**RECORDS FOR PROCESSING**

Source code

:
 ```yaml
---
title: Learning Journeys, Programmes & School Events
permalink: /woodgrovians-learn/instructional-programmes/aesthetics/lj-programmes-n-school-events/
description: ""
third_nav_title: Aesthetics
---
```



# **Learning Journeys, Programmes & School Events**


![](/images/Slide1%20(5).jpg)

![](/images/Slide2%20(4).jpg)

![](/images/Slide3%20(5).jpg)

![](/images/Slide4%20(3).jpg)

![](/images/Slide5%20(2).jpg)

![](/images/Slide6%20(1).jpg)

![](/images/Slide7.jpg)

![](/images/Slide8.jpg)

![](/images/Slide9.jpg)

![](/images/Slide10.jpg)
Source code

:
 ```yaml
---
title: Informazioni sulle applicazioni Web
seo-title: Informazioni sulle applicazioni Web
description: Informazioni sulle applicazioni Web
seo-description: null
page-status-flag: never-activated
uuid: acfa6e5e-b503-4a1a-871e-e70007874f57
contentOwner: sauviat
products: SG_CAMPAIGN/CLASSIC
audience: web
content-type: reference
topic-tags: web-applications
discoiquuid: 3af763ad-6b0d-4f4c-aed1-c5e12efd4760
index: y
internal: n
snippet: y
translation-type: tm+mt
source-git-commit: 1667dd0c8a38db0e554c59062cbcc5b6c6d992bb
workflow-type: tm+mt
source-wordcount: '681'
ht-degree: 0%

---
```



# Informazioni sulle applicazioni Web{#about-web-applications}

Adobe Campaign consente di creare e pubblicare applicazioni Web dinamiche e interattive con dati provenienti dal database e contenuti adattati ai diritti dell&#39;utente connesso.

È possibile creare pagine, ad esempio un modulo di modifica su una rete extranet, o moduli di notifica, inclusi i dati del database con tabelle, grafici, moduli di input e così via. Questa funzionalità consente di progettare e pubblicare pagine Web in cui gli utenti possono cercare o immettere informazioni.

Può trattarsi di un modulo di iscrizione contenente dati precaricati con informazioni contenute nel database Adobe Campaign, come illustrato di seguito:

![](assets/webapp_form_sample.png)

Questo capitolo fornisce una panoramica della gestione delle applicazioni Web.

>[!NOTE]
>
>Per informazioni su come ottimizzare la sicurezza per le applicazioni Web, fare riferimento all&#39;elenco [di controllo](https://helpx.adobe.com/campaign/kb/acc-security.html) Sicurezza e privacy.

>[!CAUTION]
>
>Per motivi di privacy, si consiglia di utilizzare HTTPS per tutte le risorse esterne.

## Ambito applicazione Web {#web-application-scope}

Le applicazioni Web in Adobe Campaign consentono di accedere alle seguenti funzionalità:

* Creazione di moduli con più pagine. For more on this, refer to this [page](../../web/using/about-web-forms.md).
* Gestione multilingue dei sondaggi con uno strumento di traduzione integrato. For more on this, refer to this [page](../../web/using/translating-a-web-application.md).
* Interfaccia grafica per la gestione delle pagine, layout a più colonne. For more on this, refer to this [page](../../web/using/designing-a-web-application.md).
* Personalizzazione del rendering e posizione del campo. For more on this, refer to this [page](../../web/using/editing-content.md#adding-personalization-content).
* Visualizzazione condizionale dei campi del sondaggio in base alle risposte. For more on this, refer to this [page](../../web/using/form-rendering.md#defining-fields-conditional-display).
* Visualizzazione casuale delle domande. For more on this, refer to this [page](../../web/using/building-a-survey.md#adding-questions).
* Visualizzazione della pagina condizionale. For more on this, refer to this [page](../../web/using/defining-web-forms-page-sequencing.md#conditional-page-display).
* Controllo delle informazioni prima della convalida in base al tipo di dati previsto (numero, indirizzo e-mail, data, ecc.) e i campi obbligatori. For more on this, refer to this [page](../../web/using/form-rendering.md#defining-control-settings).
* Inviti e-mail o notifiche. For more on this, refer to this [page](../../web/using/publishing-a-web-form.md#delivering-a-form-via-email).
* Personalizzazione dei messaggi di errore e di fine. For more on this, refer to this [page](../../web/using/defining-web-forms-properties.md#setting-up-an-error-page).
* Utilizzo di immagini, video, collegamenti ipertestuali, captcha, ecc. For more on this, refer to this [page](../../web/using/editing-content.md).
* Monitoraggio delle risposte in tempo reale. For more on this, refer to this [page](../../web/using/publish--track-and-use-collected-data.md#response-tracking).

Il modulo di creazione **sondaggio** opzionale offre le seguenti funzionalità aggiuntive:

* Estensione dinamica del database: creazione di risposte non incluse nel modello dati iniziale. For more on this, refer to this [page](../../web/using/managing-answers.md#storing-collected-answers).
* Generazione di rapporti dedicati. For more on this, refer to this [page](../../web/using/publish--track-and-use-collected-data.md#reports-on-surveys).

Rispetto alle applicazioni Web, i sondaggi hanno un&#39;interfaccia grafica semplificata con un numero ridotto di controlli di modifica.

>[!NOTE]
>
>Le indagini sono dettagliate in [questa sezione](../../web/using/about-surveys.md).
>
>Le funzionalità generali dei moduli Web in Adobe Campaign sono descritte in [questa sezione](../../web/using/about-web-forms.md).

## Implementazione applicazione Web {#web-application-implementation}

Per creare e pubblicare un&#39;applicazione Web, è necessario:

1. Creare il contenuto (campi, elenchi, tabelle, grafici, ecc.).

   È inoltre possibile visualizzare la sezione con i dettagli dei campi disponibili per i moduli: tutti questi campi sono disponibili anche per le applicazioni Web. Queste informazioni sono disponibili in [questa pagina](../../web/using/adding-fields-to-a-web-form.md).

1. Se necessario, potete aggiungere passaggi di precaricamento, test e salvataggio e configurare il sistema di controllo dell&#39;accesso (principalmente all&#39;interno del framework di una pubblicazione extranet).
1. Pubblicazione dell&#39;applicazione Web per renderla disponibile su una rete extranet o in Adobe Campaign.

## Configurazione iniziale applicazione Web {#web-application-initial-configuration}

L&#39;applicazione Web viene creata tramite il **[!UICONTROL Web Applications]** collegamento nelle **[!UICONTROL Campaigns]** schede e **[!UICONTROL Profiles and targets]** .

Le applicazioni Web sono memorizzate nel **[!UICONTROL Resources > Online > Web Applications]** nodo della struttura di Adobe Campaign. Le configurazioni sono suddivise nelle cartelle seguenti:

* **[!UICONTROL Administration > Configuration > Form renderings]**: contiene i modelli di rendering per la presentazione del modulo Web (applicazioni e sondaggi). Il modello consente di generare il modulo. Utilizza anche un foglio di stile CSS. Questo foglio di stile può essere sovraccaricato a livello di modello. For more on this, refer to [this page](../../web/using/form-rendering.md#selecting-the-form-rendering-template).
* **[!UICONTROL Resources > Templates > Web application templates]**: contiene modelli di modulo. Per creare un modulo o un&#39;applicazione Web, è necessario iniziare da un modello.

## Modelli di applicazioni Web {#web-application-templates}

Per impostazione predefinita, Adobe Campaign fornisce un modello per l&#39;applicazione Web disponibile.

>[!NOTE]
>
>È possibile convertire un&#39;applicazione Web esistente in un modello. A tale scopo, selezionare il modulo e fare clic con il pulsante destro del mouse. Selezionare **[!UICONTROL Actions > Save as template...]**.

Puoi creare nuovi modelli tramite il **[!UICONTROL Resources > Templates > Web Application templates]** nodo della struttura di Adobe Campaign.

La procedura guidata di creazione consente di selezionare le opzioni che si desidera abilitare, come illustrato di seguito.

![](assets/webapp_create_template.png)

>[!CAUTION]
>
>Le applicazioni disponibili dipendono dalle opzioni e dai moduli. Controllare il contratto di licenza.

**DIRECTIONS FOR THIS TASK**
Look above for the line holding "È inoltre possibile", then set down exactly that line and every line after it up to and including the line holding "da un modello.", with nothing else.

**PROBLEM SOLUTION**
   È inoltre possibile visualizzare la sezione con i dettagli dei campi disponibili per i moduli: tutti questi campi sono disponibili anche per le applicazioni Web. Queste informazioni sono disponibili in [questa pagina](../../web/using/adding-fields-to-a-web-form.md).

1. Se necessario, potete aggiungere passaggi di precaricamento, test e salvataggio e configurare il sistema di controllo dell&#39;accesso (principalmente all&#39;interno del framework di una pubblicazione extranet).
1. Pubblicazione dell&#39;applicazione Web per renderla disponibile su una rete extranet o in Adobe Campaign.

## Configurazione iniziale applicazione Web {#web-application-initial-configuration}

L&#39;applicazione Web viene creata tramite il **[!UICONTROL Web Applications]** collegamento nelle **[!UICONTROL Campaigns]** schede e **[!UICONTROL Profiles and targets]** .

Le applicazioni Web sono memorizzate nel **[!UICONTROL Resources > Online > Web Applications]** nodo della struttura di Adobe Campaign. Le configurazioni sono suddivise nelle cartelle seguenti:

* **[!UICONTROL Administration > Configuration > Form renderings]**: contiene i modelli di rendering per la presentazione del modulo Web (applicazioni e sondaggi). Il modello consente di generare il modulo. Utilizza anche un foglio di stile CSS. Questo foglio di stile può essere sovraccaricato a livello di modello. For more on this, refer to [this page](../../web/using/form-rendering.md#selecting-the-form-rendering-template).
* **[!UICONTROL Resources > Templates > Web application templates]**: contiene modelli di modulo. Per creare un modulo o un&#39;applicazione Web, è necessario iniziare da un modello.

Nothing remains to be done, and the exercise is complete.